> TASK TO COMPLETE: Within the entries that follow, show each line where the word "subsection" occurs.

(DATA FOR THE TASK begins)

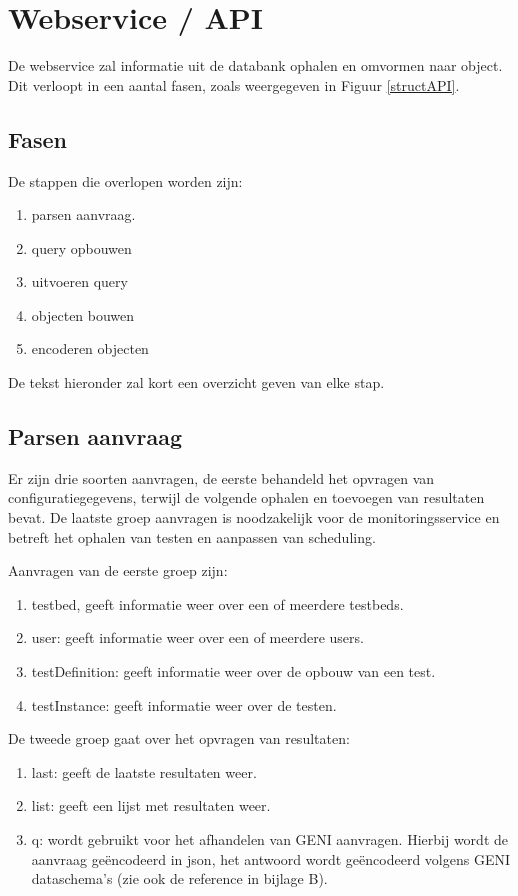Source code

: \section{Webservice / API}
\npar
De webservice zal informatie uit de databank ophalen en omvormen naar object. Dit verloopt in een aantal fasen, zoals weergegeven in Figuur \ref{structAPI}.
\clearpage
\subsection{Fasen}
\npar
De stappen die overlopen worden zijn:
\begin{enumerate}
\item parsen aanvraag.
\item query opbouwen
\item uitvoeren query
\item objecten bouwen
\item encoderen objecten
\end{enumerate}
De tekst hieronder zal kort een overzicht geven van elke stap.
\subsection{Parsen aanvraag}
\npar
Er zijn drie soorten aanvragen, de eerste behandeld het opvragen van configuratiegegevens, terwijl de volgende ophalen en toevoegen van resultaten bevat. De laatste groep aanvragen is noodzakelijk voor de monitoringsservice en betreft het ophalen van testen en aanpassen van scheduling.

\npar
Aanvragen van de eerste groep zijn:
\begin{enumerate}
\item testbed, geeft informatie weer over een of meerdere testbeds.
\item user: geeft informatie weer over een of meerdere users.
\item testDefinition: geeft informatie weer over de opbouw van een test.
\item testInstance: geeft informatie weer over de testen.
\end{enumerate}

De tweede groep gaat over het opvragen van resultaten:
\begin{enumerate}
\item last: geeft de laatste resultaten weer.
\item list: geeft een lijst met resultaten weer.
\item q: wordt gebruikt voor het afhandelen van GENI aanvragen. Hierbij wordt de aanvraag ge\"encodeerd in json, het antwoord wordt ge\"encodeerd volgens GENI dataschema's (zie ook de reference in bijlage B).
\end{enumerate}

(DATA FOR THE TASK ends)

> WRITTEN SOLUTION:
\subsection{Fasen}
\subsection{Parsen aanvraag}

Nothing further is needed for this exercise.